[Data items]

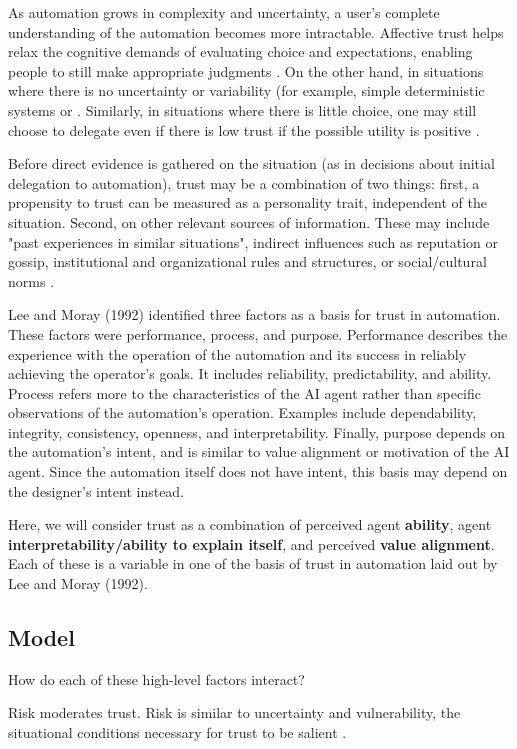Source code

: \documentclass[letterpaper]{article} %
\begin{document}
As automation grows in complexity and uncertainty, a user's complete understanding of the automation becomes more intractable. Affective trust helps relax the cognitive demands of evaluating choice and expectations, enabling people to still make appropriate judgments \cite{lee}. On the other hand, in situations where there is no uncertainty or variability (for example, simple deterministic systems or . Similarly, in situations where there is little choice, one may still choose to delegate even if there is low trust if the possible utility is positive \cite{}. 

Before direct evidence is gathered on the situation (as in decisions about initial delegation to automation), trust may be a combination of two things: first, a propensity to trust can be measured as a personality trait, independent of the situation. Second, on other relevant sources of information. These may include "past experiences in similar situations", indirect influences such as reputation or gossip, institutional and organizational rules and structures, or social/cultural norms \cite{lee}.

Lee and Moray (1992) identified three factors as a basis for trust in automation. These factors were performance, process, and purpose. Performance describes the experience with the operation of the automation and its success in reliably achieving the operator's goals. It includes reliability, predictability, and ability. Process refers more to the characteristics of the AI agent rather than specific observations of the automation's operation. Examples include dependability, integrity, consistency, openness, and interpretability. Finally, purpose depends on the automation's intent, and is similar to value alignment or motivation of the AI agent. Since the automation itself does not have intent, this basis may depend on the designer's intent instead.

Here, we will consider trust as a combination of perceived agent \textbf{ability}, agent \textbf{interpretability/ability to explain itself}, and perceived \textbf{value alignment}. Each of these is a variable in one of the basis of trust in automation laid out by Lee and Moray (1992).

\subsection{Model}

How do each of these high-level factors interact?

Risk moderates trust. Risk is similar to uncertainty and vulnerability, the situational conditions necessary for trust to be salient \cite{lee}.
\end{document}
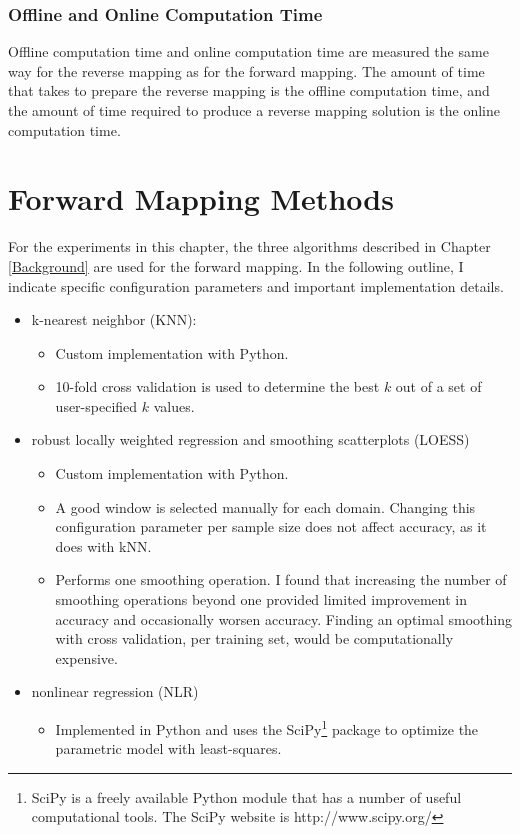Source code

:   \subsubsection{Offline and Online Computation Time}
Offline computation time and online computation time are measured the same way for the reverse mapping as for the forward mapping.
The amount of time that \fw takes to prepare the reverse mapping is the offline computation time, and the amount of time required to produce a reverse mapping solution is the online computation time.



\section{Forward Mapping Methods}\label{sec:fmalgo}

For the experiments in this chapter, the three algorithms described in Chapter \ref{Background} are used for the forward mapping. In the following outline, I indicate specific configuration parameters and important implementation details.
\begin{itemize}
 \item k-nearest neighbor (KNN):
  \begin{itemize}
   \item Custom implementation with Python.
   \item 10-fold cross validation is used to determine the best $k$ out of a set of user-specified $k$ values.
  \end{itemize}

 \item robust locally weighted regression and smoothing scatterplots (LOESS)
  \begin{itemize}
   \item Custom implementation with Python.
   \item A good window is selected manually for each domain. Changing this configuration parameter per sample size does not affect accuracy, as it does with kNN.
   \item Performs one smoothing operation. I found that increasing the number of smoothing operations beyond one provided limited improvement in accuracy and occasionally worsen accuracy. Finding an optimal smoothing with cross validation, per training set, would be computationally expensive.
  \end{itemize}

 \item nonlinear regression (NLR)
   \begin{itemize}
      \item Implemented in Python and uses the SciPy\footnote{SciPy is a freely available Python module that has a number of useful computational tools. The SciPy website is http://www.scipy.org/} package to optimize the parametric model with least-squares.
   \end{itemize}

\end{itemize}


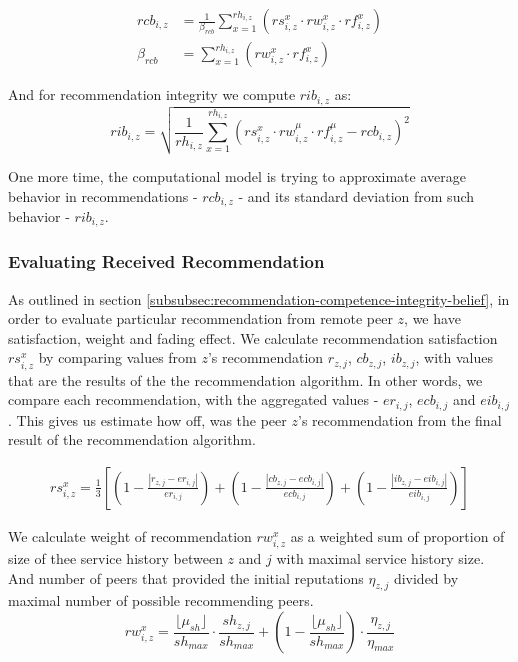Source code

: \begin{equation}
\begin{split}
    rcb_{i, z} &= \frac{1}{\beta_{rcb}} \sum_{x = 1}^{rh_{i, z}}\left(rs_{i,z}^{x} \cdot rw_{i, z}^{x} \cdot rf_{i,z}^{x}\right) \\
    \beta_{rcb} &= \sum_{x = 1}^{rh_{i, z}}\left(rw_{i, z}^{x} \cdot rf_{i,z}^{x}\right)
\end{split}
\end{equation}

\noindent
And for recommendation integrity we compute $rib_{i, z}$ as:
\begin{equation}
    rib_{i, z} = \sqrt{\frac{1}{rh_{i, z}} \sum_{x=1}^{rh_{i,z}} \left(rs_{i,z}^{x} \cdot rw_{i, z}^{\mu} \cdot rf_{i,z}^{\mu} - rcb_{i,z}\right)^{2}}
\end{equation}

\noindent
One more time, the computational model is trying to approximate average behavior in recommendations - $rcb_{i,z}$ - and its standard deviation from such behavior - $rib_{i,z}$.

\subsubsection{Evaluating Received Recommendation}
As outlined in section \ref{subsubsec:recommendation-competence-integrity-belief}, in order to evaluate particular recommendation from remote peer $z$, we have satisfaction, weight and fading effect. 
We calculate recommendation satisfaction $rs^{x}_{i,z}$ by comparing values from $z$'s recommendation $r_{z,j}$, $cb_{z,j}$, $ib_{z,j}$, with values that are the results of the the recommendation algorithm.
In other words, we compare each recommendation, with the aggregated values - $er_{i,j}$, $ecb_{i,j}$ and $eib_{i,j}$. This gives us estimate how off, was the peer $z$'s recommendation from the final result of the recommendation algorithm.

\begin{equation}
\begin{split}
    rs^{x}_{i,z} = \frac{1}{3} \left[ \left(1-\frac{\left|r_{z, j} - er_{i,j}\right|}{er_{i,j}}\right) + \left(1 - \frac{\left|cb_{z, j} - ecb_{i, j}\right|}{ecb_{i, j}}\right) + \left(1 - \frac{\left|ib_{z, j} - eib_{i, j}\right|}{eib_{i, j}}\right) \right]
\end{split}
\end{equation}

We calculate weight of recommendation $rw^{x}_{i,z}$ as a weighted sum of proportion of size of thee service history between $z$ and $j$ with maximal service history size. And number of peers that provided the initial reputations $\eta_{z,j}$ divided by maximal number of possible recommending peers.
\begin{equation}
    rw^{x}_{i,z} = \frac{\lfloor\mu_{sh}\rfloor}{sh_{max}} \cdot \frac{sh_{z, j}}{sh_{max}} + \left(1 - \frac{\lfloor\mu_{sh}\rfloor}{sh_{max}}\right) \cdot \frac{\eta_{z,j}}{\eta_{max}}
\end{equation}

> [How to complete this task] Reproduce exactly the lines above from the line with "Before direct evidence" to the line with "Lee and Moray (1992) identified", including both, and add nothing.

> [Solution to this task]
Before direct evidence is gathered on the situation (as in decisions about initial delegation to automation), trust may be a combination of two things: first, a propensity to trust can be measured as a personality trait, independent of the situation. Second, on other relevant sources of information. These may include "past experiences in similar situations", indirect influences such as reputation or gossip, institutional and organizational rules and structures, or social/cultural norms \cite{lee}.

Lee and Moray (1992) identified three factors as a basis for trust in automation. These factors were performance, process, and purpose. Performance describes the experience with the operation of the automation and its success in reliably achieving the operator's goals. It includes reliability, predictability, and ability. Process refers more to the characteristics of the AI agent rather than specific observations of the automation's operation. Examples include dependability, integrity, consistency, openness, and interpretability. Finally, purpose depends on the automation's intent, and is similar to value alignment or motivation of the AI agent. Since the automation itself does not have intent, this basis may depend on the designer's intent instead.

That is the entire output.